Mitochondrial Ca2+-activated K+ channels more efficiently reduce mitochondrial Ca2+ overload in rat ventricular myocytes

We investigated the role of the mitochondrial ATP-sensitive K+ (KATP) channel, the mitochondrial big-conductance Ca2+-activated K+ (BKCa) channel, and the mitochondrial permeability transition pore ( MPTP) in the ouabain-induced increase of mitochondrial Ca2+ in native rat ventricular myocytes by loading cells with rhod 2-AM. To overload mitochondrial Ca2+, we pretreated cells with ouabain before applying mitochondrial KATP or BKCa channel and/or MPTP opener. Ouabain (1 mM) increased the rhod 2-sensitive fluorescence intensity (160 +/- 5.0% of control), which was dramatically decreased to the control level on application of diazoxide and NS-1619 in a dose-dependent manner (half-inhibition concentrations of 78.3 and 7.78 mu M for diazoxide and NS-1619, respectively).
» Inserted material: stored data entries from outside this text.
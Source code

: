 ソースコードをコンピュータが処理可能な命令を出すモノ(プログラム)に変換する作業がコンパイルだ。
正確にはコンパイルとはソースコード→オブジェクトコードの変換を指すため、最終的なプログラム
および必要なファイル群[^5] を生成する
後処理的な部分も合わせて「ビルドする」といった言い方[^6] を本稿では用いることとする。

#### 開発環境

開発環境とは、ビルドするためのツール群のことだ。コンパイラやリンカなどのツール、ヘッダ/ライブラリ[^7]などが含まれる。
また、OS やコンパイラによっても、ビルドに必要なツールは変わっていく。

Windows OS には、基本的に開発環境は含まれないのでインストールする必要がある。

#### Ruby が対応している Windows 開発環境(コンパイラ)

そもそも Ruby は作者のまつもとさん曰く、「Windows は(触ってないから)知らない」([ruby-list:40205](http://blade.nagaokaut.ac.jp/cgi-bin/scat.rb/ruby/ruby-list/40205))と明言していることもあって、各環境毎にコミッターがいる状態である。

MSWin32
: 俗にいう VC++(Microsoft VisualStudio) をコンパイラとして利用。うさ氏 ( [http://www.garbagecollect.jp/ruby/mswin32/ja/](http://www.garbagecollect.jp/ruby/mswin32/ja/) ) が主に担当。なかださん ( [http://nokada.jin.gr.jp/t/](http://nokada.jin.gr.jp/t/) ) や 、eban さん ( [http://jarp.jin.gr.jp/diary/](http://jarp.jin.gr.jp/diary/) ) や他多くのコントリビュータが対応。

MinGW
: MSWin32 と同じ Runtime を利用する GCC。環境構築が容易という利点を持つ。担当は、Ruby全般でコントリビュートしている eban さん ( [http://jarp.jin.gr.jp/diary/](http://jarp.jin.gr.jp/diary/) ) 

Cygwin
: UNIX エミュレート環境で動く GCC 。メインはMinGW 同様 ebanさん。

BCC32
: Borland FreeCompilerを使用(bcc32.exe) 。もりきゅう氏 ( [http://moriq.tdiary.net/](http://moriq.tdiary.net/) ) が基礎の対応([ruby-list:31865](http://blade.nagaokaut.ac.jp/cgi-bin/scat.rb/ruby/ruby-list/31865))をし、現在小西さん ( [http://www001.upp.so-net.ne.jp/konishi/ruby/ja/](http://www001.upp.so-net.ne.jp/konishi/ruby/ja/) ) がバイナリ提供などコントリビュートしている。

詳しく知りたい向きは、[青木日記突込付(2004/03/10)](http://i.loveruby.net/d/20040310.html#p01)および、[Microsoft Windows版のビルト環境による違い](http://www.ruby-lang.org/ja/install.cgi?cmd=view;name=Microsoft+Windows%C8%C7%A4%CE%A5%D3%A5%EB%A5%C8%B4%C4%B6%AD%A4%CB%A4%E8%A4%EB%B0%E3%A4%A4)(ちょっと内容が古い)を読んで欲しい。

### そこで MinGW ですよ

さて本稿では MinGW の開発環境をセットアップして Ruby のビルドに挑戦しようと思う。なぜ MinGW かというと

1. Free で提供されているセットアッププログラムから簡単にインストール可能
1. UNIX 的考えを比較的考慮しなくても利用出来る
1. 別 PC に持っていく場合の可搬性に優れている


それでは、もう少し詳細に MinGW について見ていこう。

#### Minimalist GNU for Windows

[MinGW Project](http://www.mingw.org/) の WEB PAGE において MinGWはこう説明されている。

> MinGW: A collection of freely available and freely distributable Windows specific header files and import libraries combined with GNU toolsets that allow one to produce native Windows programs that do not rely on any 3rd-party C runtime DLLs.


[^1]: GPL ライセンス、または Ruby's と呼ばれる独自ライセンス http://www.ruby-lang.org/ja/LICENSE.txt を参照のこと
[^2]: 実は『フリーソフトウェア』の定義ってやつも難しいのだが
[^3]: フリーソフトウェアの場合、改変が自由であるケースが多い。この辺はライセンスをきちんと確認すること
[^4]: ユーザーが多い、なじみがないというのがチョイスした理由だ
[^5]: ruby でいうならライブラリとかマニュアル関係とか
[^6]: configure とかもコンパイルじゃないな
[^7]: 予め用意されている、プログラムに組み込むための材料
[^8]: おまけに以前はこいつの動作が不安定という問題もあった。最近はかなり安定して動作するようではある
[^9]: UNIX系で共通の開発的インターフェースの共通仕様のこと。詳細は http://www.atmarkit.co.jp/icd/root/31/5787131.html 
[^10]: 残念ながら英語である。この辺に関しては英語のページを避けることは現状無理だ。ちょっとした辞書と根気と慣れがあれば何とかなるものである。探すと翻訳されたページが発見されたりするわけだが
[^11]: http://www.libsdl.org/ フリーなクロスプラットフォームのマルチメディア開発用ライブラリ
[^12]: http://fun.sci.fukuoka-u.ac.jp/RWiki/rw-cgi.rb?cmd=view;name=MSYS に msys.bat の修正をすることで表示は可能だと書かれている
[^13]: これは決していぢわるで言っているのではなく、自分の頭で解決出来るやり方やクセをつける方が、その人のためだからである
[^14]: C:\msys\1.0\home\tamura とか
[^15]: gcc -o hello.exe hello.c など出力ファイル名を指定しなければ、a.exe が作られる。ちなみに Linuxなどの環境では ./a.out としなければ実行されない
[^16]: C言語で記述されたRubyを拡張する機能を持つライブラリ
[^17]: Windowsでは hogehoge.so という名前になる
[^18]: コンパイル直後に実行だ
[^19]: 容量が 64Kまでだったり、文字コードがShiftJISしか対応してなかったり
This effect was reversed by selective inhibition of the mitochondrial KATP channel by 5-hydroxydecanoate, the mitochondrial BKCa channel by paxilline, and the MPTP by cyclosporin A. Although diazoxide did not efficiently reduce mitochondrial Ca2+ during prolonged exposure to ouabain, NS-1619 reduced mitochondrial Ca2+. These results suggest that although mitochondrial BKCa and KATP channels contribute to reduction of ouabain-induced mitochondrial Ca2+ overload, activation of the mitochondrial BKCa channel more efficiently reduces ouabain-induced mitochondrial Ca2+ overload in our experimental model.